* [Task item] Count the lines in the records below that contain the word "quan", and give only that count.

* [Supplied records]
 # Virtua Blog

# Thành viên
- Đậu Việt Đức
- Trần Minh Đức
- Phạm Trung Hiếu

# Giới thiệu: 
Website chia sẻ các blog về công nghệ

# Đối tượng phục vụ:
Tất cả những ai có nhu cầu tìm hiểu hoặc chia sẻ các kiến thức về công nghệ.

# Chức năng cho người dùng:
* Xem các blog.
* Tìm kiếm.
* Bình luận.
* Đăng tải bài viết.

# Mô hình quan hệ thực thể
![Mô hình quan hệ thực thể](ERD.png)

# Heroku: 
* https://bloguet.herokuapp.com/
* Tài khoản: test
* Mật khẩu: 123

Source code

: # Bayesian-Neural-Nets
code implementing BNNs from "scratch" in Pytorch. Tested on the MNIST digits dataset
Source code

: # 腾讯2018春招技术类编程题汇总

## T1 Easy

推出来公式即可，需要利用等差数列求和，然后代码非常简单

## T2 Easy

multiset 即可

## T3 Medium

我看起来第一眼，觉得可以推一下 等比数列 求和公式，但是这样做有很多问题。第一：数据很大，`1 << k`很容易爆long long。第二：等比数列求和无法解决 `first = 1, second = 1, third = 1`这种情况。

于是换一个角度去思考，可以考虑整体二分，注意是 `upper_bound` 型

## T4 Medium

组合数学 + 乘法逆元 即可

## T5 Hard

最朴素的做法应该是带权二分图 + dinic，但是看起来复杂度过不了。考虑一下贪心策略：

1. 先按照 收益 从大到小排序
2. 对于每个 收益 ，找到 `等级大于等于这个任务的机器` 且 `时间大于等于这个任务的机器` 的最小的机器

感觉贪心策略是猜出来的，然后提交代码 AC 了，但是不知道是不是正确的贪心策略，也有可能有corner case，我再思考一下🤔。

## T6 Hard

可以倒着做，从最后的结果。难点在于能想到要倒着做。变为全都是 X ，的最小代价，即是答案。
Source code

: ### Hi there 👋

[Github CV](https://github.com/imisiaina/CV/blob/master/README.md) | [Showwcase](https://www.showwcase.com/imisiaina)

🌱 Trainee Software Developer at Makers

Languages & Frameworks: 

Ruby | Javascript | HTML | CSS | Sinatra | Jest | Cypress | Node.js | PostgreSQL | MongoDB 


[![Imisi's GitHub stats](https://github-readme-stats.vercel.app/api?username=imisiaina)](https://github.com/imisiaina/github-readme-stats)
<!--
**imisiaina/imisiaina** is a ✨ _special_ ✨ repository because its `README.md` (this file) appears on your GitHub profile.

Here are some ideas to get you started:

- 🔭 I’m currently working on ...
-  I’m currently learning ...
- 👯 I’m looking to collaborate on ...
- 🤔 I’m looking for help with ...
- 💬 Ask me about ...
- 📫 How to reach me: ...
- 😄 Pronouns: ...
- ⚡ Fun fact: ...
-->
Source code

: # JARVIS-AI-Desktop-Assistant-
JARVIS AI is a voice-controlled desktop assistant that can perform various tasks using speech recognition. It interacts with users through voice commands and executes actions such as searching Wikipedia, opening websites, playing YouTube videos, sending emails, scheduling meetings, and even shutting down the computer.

* [Response below] 2